A friend remark about my previous post that she was not sure what I meant when I wrote about private thought (pondering) and public thought

Are you talking about two layers of thinking about the same thing, when you say public or private thinking? Or about how you think about something when there is yes or no an outside influence? Or is one more on an emotional, one on an intellectual approach? There are so many angles from which I could read this, so might be better to ask…

Rereading th particular post. It indeed lacks clarity.

So now I try to be clearer about it.

I try to be clear. I describe what is happening and what appears to be happening.  Wat Intended to report about I didn’t. but I’m going to in a other post.

 

 

With what I called private thought I meant pondering Thinking in yourself about something.  It is different than talking in yourself. It feels different to me.

  • feels more or less central located in the top of the brain
  • it feels “held in”. remember I am talking about pondering, thinking in myself.

What I called public, expressive thinking is more like talking to your self.
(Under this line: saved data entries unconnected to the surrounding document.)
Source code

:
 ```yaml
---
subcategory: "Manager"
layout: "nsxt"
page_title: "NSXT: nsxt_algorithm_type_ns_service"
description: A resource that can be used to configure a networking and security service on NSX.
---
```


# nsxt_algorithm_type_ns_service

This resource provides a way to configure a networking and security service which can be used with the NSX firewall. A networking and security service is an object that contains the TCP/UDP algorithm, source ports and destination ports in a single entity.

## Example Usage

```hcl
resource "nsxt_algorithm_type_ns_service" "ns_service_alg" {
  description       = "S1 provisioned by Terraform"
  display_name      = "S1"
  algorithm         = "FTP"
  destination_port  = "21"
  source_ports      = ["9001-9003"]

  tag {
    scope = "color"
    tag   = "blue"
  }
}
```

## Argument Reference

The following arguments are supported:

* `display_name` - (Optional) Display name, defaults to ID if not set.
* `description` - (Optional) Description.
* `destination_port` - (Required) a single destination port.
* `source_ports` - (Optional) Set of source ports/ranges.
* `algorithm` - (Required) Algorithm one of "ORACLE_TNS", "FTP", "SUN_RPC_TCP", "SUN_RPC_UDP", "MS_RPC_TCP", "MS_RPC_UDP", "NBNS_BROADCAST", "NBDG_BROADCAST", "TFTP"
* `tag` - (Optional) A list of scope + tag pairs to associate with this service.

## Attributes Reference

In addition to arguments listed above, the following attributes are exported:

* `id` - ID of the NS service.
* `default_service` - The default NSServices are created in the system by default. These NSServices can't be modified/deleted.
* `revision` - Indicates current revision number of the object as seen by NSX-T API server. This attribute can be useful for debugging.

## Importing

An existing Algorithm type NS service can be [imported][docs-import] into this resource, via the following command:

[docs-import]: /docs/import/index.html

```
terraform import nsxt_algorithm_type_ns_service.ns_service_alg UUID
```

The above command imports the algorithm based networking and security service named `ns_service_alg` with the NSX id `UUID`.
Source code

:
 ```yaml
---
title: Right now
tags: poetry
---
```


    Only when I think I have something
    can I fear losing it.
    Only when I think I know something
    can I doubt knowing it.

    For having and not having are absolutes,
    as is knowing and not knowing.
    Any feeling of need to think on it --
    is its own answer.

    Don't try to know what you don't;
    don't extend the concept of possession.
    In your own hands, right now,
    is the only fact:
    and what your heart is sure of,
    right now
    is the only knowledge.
  • feel located below the pondering location and more linguistic
  • does not feel held in.

surprise also seems different.  With that It feels like the area around the eyes is

  • When surprise we raise our eyes.
  • surprise feels like located ,up front, at the eyes

I have to be careful to accurate in what I feel

Distinction and dimensions

I chose distinction as title for various meanings.

  • distinction : telling one from another.
    Tonight 29-sept I managed that.
    instead of putting,falling,finding the thruth place for things.
  • Achieving distinction

How to write this ?

I’m at home now. It’s late at night. Past midnight. Twilight Time.

How far does one get with something that does not make sens ?
Or for which one has a erroneous sens. Which may be called superstition, or assumption.

(to stitch above, a top > superstition. )

Not far or in the wrong way.

Unfortunately that is where we start from. And most stay there. Even educated ones.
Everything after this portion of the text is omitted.